(Rendered images with source text)
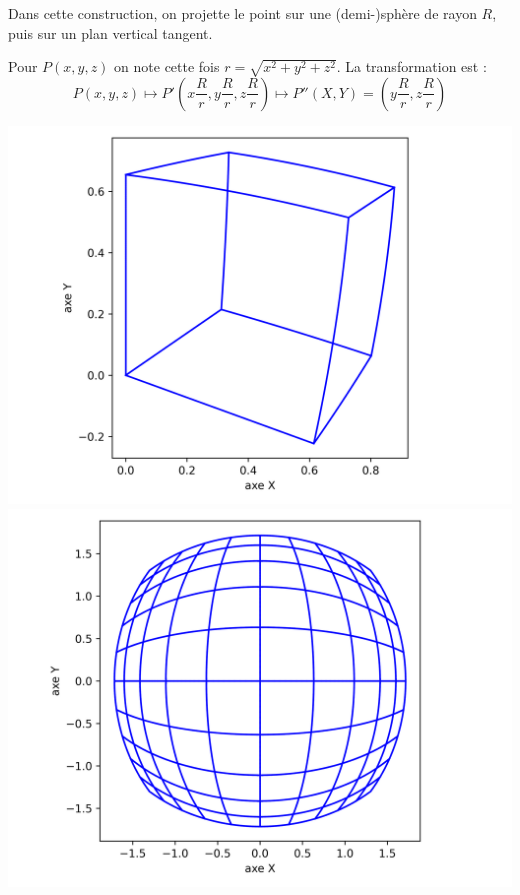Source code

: \documentclass[11pt,class=report,crop=false]{standalone}
\begin{document}
Dans cette construction, on projette le point sur une (demi-)sphère de rayon $R$, puis sur un plan vertical tangent.




Pour $P(x,y,z)$ on note cette fois $r = \sqrt{x^2+y^2+z^2}$.
La transformation est :
$$P(x,y,z) \longmapsto P'\left(x \frac{R}{r},y \frac{R}{r}, z\frac{R}{r}\right) \longmapsto P''(X,Y) = \left(y \frac{R}{r},z \frac{R}{r}\right)$$


\begin{center}
	\includegraphics[scale=\myscale,scale=0.5]{figures/cube_curviligne_spherique}
	\includegraphics[scale=\myscale,scale=0.5]{figures/grille_curviligne_spherique}
\end{center}

\bigskip
\bigskip
\bigskip
\end{document}
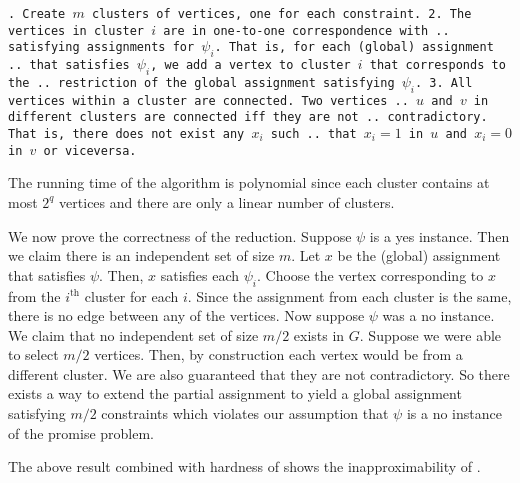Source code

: \documentclass[11pt]{article}
\begin{document}
\medskip
{\tt \obeylines {}. Create $m$ clusters of vertices, one for each constraint. 
2. The vertices in cluster $i$ are in one-to-one correspondence with
.. satisfying assignments for $\psi_{i}$. That is, for each (global) assignment 
.. that satisfies $\psi_{i}$, we add a vertex to cluster $i$ that corresponds to the 
.. restriction of the global assignment satisfying $\psi_{i}$.
3. All vertices within a cluster are connected. Two vertices 
.. $u$ and $v$ in different clusters are connected iff they are not 
.. contradictory. That is, there does not exist any $x_i$ such 
.. that $x_i = 1$ in $u$ and $x_i = 0$ in $v$ or viceversa.
}
\medskip

The running time of the algorithm is polynomial since each cluster contains at most 
$2^q$ vertices and there are only a linear number of clusters.

We now prove the correctness of the reduction. Suppose $\psi$ is a yes instance. 
Then we claim there is an independent set of size $m$. Let $x$ be the (global) assignment 
that satisfies $\psi$. Then, $x$ satisfies each $\psi_{i}$. Choose the vertex 
corresponding to $x$ from the $i^\textrm{th}$ cluster for each $i$. Since the assignment from 
each cluster is the same, there is no edge between any of the vertices. Now suppose $\psi$ was a 
no instance. We claim that no independent set of size $m/2$ exists in $G$. Suppose we were able to 
select $m/2$ vertices. Then, by construction each vertex would be from a different cluster. We are 
also guaranteed that they are not contradictory. So there exists a way to extend the partial 
assignment to yield a global assignment satisfying $m/2$ constraints which violates our assumption 
that $\psi$ is a no instance of the promise problem.

The above result combined with hardness of  shows the inapproximability of .
\end{document}
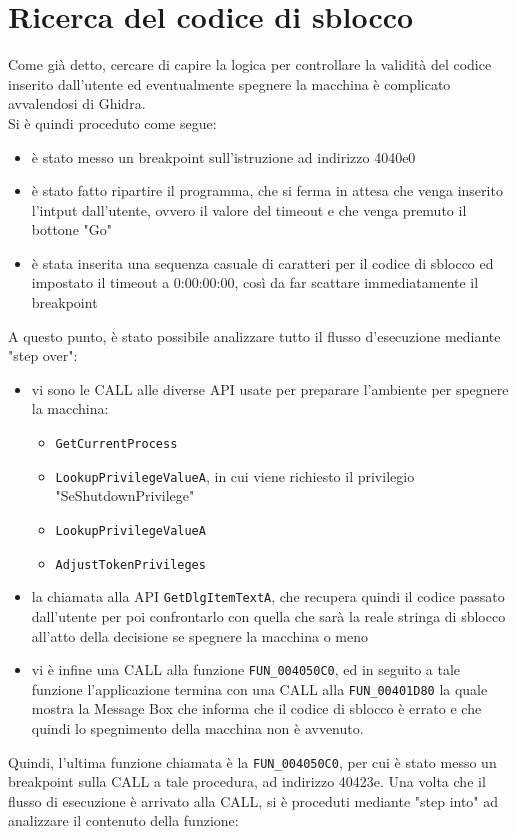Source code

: \documentclass{article}
\begin{document}
\section{Ricerca del codice di sblocco}
Come già detto, cercare di capire la logica per controllare la validità del codice inserito dall'utente ed eventualmente spegnere la macchina è complicato avvalendosi di Ghidra.\\Si è quindi proceduto come segue:
\begin{itemize}
\item è stato messo un breakpoint sull'istruzione ad indirizzo 4040e0
\item è stato fatto ripartire il programma, che si ferma in attesa che venga inserito l'intput dall'utente, ovvero il valore del timeout e che venga premuto il bottone "Go"
\item è stata inserita una sequenza casuale di caratteri per il codice di sblocco ed impostato il timeout a 0:00:00:00, così da far scattare immediatamente il breakpoint
\end{itemize}
A questo punto, è stato possibile analizzare tutto il flusso d'esecuzione mediante "step over":
\begin{itemize}
\item vi sono le CALL alle diverse API usate per preparare l'ambiente per spegnere la macchina:
\begin{itemize}
\item \texttt{GetCurrentProcess}
\item \texttt{LookupPrivilegeValueA}, in cui viene richiesto il privilegio "SeShutdownPrivilege"
\item \texttt{LookupPrivilegeValueA}
\item \texttt{AdjustTokenPrivileges}
\end{itemize}
\item la chiamata alla API \texttt{GetDlgItemTextA}, che recupera quindi il codice passato dall'utente per poi confrontarlo con quella che sarà la reale stringa di sblocco all'atto della decisione se spegnere la macchina o meno
\item vi è infine una CALL alla funzione \texttt{FUN\_004050C0}, ed in seguito a tale funzione l'applicazione termina con una CALL alla \texttt{FUN\_00401D80} la quale mostra la Message Box che informa che il codice di sblocco è errato e che quindi lo spegnimento della macchina non è avvenuto.
\end{itemize}
Quindi, l'ultima funzione chiamata è la \texttt{FUN\_004050C0}, per cui è stato messo un breakpoint sulla CALL a tale procedura, ad indirizzo 40423e. Una volta che il flusso di esecuzione è arrivato alla CALL, si è proceduti mediante "step into" ad analizzare il contenuto della funzione:
\end{document}
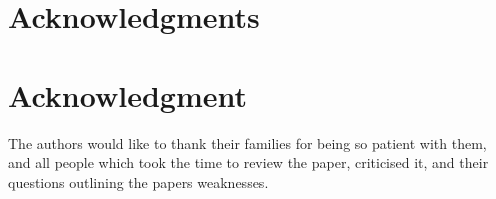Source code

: \documentclass[9pt,journal,compsoc]{IEEEtran}
\begin{document}

\ifCLASSOPTIONcompsoc
  \section*{Acknowledgments}
\else
  \section*{Acknowledgment}
\fi
The authors would like to thank their families for being so patient with them, and all people which took the time to review the paper, criticised it, and their questions outlining the papers weaknesses.

\ifCLASSOPTIONcaptionsoff
  \newpage
\fi







%
%
%
%
\end{document}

Problem requirements
Reproduce, character for character, only the lines of the preceding data that start at the line with "corresponding to $x$" and end at the line with "that $\psi$ is", both included.

Result
corresponding to $x$ from the $i^\textrm{th}$ cluster for each $i$. Since the assignment from 
each cluster is the same, there is no edge between any of the vertices. Now suppose $\psi$ was a 
no instance. We claim that no independent set of size $m/2$ exists in $G$. Suppose we were able to 
select $m/2$ vertices. Then, by construction each vertex would be from a different cluster. We are 
also guaranteed that they are not contradictory. So there exists a way to extend the partial 
assignment to yield a global assignment satisfying $m/2$ constraints which violates our assumption 
that $\psi$ is a no instance of the promise problem.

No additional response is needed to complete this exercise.